** WHAT IS REQUIRED **
Transcribe the listing exactly as written. Leave the images out.

** SUPPLIED MATERIAL **
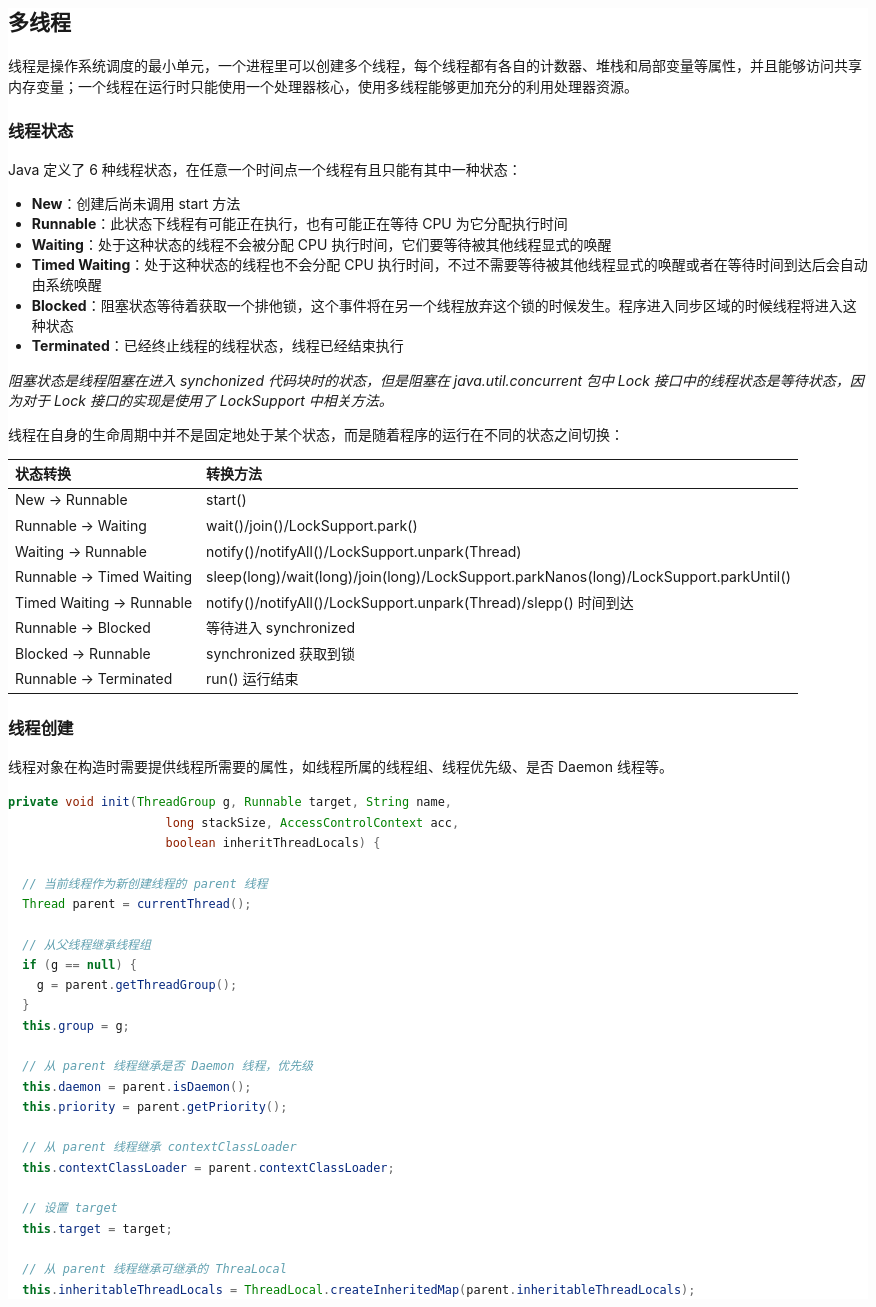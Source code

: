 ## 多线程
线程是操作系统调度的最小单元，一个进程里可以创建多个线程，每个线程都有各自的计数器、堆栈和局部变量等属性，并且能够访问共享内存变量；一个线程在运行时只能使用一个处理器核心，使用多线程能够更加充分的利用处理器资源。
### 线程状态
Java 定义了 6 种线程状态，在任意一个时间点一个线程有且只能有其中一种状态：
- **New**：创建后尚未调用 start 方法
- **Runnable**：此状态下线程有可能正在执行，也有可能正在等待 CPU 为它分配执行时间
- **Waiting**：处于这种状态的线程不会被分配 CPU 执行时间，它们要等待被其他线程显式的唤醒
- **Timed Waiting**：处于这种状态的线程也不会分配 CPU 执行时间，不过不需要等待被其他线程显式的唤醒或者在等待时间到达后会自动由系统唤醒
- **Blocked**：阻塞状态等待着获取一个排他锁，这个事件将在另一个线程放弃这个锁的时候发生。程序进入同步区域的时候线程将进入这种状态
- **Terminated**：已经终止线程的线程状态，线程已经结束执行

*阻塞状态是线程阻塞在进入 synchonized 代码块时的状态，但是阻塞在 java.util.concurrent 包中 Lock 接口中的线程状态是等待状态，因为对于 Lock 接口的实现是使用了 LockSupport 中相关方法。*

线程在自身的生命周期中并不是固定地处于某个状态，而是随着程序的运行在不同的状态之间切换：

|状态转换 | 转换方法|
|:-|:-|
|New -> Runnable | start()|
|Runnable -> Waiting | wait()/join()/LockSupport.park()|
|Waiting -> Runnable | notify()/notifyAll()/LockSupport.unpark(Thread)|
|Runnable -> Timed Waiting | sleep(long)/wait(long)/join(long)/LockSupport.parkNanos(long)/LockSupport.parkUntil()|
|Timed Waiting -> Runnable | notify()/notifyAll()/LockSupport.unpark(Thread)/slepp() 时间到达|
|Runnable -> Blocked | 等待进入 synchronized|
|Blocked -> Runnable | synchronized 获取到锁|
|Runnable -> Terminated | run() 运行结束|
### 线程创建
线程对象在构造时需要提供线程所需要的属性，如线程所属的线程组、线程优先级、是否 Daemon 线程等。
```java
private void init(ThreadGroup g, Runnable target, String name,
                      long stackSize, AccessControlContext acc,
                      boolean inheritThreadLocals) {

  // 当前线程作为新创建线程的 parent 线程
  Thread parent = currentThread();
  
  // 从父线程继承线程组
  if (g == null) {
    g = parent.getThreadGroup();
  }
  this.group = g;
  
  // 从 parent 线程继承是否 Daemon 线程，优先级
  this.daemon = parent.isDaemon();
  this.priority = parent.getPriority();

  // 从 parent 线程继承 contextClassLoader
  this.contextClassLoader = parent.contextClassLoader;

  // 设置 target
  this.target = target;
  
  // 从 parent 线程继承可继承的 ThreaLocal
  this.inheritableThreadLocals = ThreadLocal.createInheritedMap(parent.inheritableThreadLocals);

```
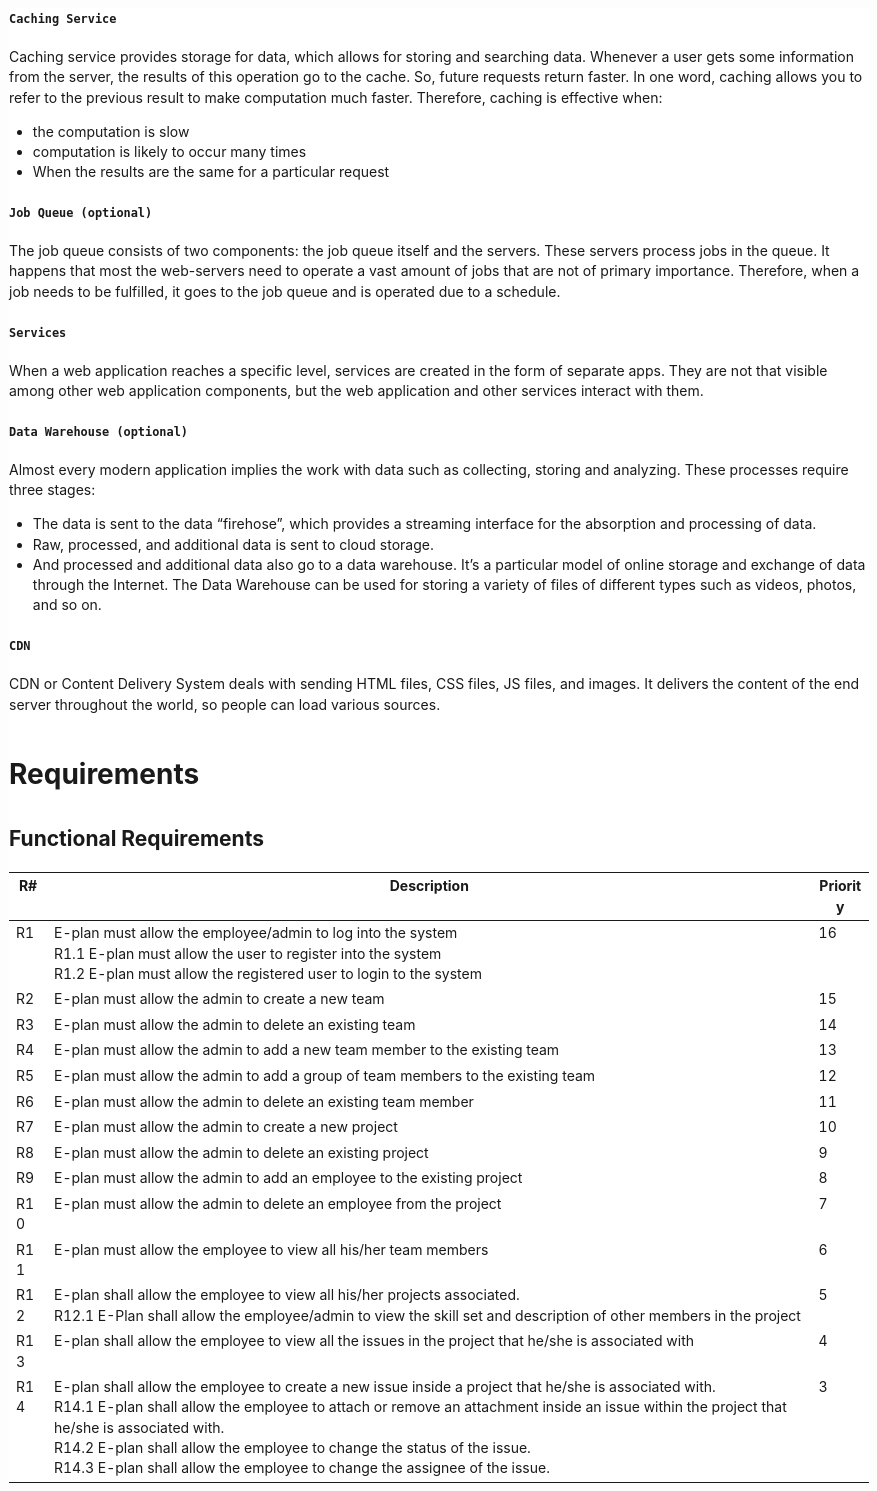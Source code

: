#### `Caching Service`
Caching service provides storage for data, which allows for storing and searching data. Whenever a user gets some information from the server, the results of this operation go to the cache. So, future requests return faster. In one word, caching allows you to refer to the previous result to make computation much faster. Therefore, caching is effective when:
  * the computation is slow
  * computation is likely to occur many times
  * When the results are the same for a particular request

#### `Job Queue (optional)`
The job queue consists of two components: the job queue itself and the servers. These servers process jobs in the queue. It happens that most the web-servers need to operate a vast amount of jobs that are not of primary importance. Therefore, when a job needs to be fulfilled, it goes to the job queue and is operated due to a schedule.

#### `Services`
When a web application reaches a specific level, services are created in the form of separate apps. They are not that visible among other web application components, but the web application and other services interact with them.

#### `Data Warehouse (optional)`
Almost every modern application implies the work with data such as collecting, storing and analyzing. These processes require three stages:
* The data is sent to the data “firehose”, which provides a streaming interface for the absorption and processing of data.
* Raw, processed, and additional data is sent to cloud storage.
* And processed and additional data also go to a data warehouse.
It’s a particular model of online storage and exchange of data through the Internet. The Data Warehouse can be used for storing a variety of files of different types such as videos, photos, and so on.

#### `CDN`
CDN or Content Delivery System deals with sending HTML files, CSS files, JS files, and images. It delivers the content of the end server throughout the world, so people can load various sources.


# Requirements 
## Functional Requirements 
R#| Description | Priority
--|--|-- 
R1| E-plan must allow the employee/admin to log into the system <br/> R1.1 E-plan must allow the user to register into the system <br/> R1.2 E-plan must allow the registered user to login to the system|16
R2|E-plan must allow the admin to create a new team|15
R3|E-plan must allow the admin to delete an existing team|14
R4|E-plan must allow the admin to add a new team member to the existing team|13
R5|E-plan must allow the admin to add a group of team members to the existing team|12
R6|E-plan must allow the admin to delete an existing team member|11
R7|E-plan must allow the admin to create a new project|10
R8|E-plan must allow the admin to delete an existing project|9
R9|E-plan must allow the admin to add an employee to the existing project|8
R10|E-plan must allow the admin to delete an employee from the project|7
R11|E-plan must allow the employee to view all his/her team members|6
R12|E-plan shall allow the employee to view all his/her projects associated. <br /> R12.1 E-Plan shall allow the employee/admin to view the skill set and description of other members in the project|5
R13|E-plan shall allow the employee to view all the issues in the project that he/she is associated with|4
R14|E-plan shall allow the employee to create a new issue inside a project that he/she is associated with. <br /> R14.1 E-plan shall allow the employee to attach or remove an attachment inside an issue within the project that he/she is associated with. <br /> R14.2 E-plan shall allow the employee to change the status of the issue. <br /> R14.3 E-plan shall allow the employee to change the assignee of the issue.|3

** SOLUTION TO THE EXERCISE **
Source code

: ## 多线程
线程是操作系统调度的最小单元，一个进程里可以创建多个线程，每个线程都有各自的计数器、堆栈和局部变量等属性，并且能够访问共享内存变量；一个线程在运行时只能使用一个处理器核心，使用多线程能够更加充分的利用处理器资源。
### 线程状态
Java 定义了 6 种线程状态，在任意一个时间点一个线程有且只能有其中一种状态：
- **New**：创建后尚未调用 start 方法
- **Runnable**：此状态下线程有可能正在执行，也有可能正在等待 CPU 为它分配执行时间
- **Waiting**：处于这种状态的线程不会被分配 CPU 执行时间，它们要等待被其他线程显式的唤醒
- **Timed Waiting**：处于这种状态的线程也不会分配 CPU 执行时间，不过不需要等待被其他线程显式的唤醒或者在等待时间到达后会自动由系统唤醒
- **Blocked**：阻塞状态等待着获取一个排他锁，这个事件将在另一个线程放弃这个锁的时候发生。程序进入同步区域的时候线程将进入这种状态
- **Terminated**：已经终止线程的线程状态，线程已经结束执行

*阻塞状态是线程阻塞在进入 synchonized 代码块时的状态，但是阻塞在 java.util.concurrent 包中 Lock 接口中的线程状态是等待状态，因为对于 Lock 接口的实现是使用了 LockSupport 中相关方法。*

线程在自身的生命周期中并不是固定地处于某个状态，而是随着程序的运行在不同的状态之间切换：

|状态转换 | 转换方法|
|:-|:-|
|New -> Runnable | start()|
|Runnable -> Waiting | wait()/join()/LockSupport.park()|
|Waiting -> Runnable | notify()/notifyAll()/LockSupport.unpark(Thread)|
|Runnable -> Timed Waiting | sleep(long)/wait(long)/join(long)/LockSupport.parkNanos(long)/LockSupport.parkUntil()|
|Timed Waiting -> Runnable | notify()/notifyAll()/LockSupport.unpark(Thread)/slepp() 时间到达|
|Runnable -> Blocked | 等待进入 synchronized|
|Blocked -> Runnable | synchronized 获取到锁|
|Runnable -> Terminated | run() 运行结束|
### 线程创建
线程对象在构造时需要提供线程所需要的属性，如线程所属的线程组、线程优先级、是否 Daemon 线程等。
```java
private void init(ThreadGroup g, Runnable target, String name,
                      long stackSize, AccessControlContext acc,
                      boolean inheritThreadLocals) {

  // 当前线程作为新创建线程的 parent 线程
  Thread parent = currentThread();
  
  // 从父线程继承线程组
  if (g == null) {
    g = parent.getThreadGroup();
  }
  this.group = g;
  
  // 从 parent 线程继承是否 Daemon 线程，优先级
  this.daemon = parent.isDaemon();
  this.priority = parent.getPriority();

  // 从 parent 线程继承 contextClassLoader
  this.contextClassLoader = parent.contextClassLoader;

  // 设置 target
  this.target = target;
  
  // 从 parent 线程继承可继承的 ThreaLocal
  this.inheritableThreadLocals = ThreadLocal.createInheritedMap(parent.inheritableThreadLocals);

```
Source code

:#### `Caching Service`
Caching service provides storage for data, which allows for storing and searching data. Whenever a user gets some information from the server, the results of this operation go to the cache. So, future requests return faster. In one word, caching allows you to refer to the previous result to make computation much faster. Therefore, caching is effective when:
  * the computation is slow
  * computation is likely to occur many times
  * When the results are the same for a particular request

#### `Job Queue (optional)`
The job queue consists of two components: the job queue itself and the servers. These servers process jobs in the queue. It happens that most the web-servers need to operate a vast amount of jobs that are not of primary importance. Therefore, when a job needs to be fulfilled, it goes to the job queue and is operated due to a schedule.

#### `Services`
When a web application reaches a specific level, services are created in the form of separate apps. They are not that visible among other web application components, but the web application and other services interact with them.

#### `Data Warehouse (optional)`
Almost every modern application implies the work with data such as collecting, storing and analyzing. These processes require three stages:
* The data is sent to the data “firehose”, which provides a streaming interface for the absorption and processing of data.
* Raw, processed, and additional data is sent to cloud storage.
* And processed and additional data also go to a data warehouse.
It’s a particular model of online storage and exchange of data through the Internet. The Data Warehouse can be used for storing a variety of files of different types such as videos, photos, and so on.

#### `CDN`
CDN or Content Delivery System deals with sending HTML files, CSS files, JS files, and images. It delivers the content of the end server throughout the world, so people can load various sources.


# Requirements 
## Functional Requirements 
R#| Description | Priority
--|--|-- 
R1| E-plan must allow the employee/admin to log into the system <br/> R1.1 E-plan must allow the user to register into the system <br/> R1.2 E-plan must allow the registered user to login to the system|16
R2|E-plan must allow the admin to create a new team|15
R3|E-plan must allow the admin to delete an existing team|14
R4|E-plan must allow the admin to add a new team member to the existing team|13
R5|E-plan must allow the admin to add a group of team members to the existing team|12
R6|E-plan must allow the admin to delete an existing team member|11
R7|E-plan must allow the admin to create a new project|10
R8|E-plan must allow the admin to delete an existing project|9
R9|E-plan must allow the admin to add an employee to the existing project|8
R10|E-plan must allow the admin to delete an employee from the project|7
R11|E-plan must allow the employee to view all his/her team members|6
R12|E-plan shall allow the employee to view all his/her projects associated. <br /> R12.1 E-Plan shall allow the employee/admin to view the skill set and description of other members in the project|5
R13|E-plan shall allow the employee to view all the issues in the project that he/she is associated with|4
R14|E-plan shall allow the employee to create a new issue inside a project that he/she is associated with. <br /> R14.1 E-plan shall allow the employee to attach or remove an attachment inside an issue within the project that he/she is associated with. <br /> R14.2 E-plan shall allow the employee to change the status of the issue. <br /> R14.3 E-plan shall allow the employee to change the assignee of the issue.|3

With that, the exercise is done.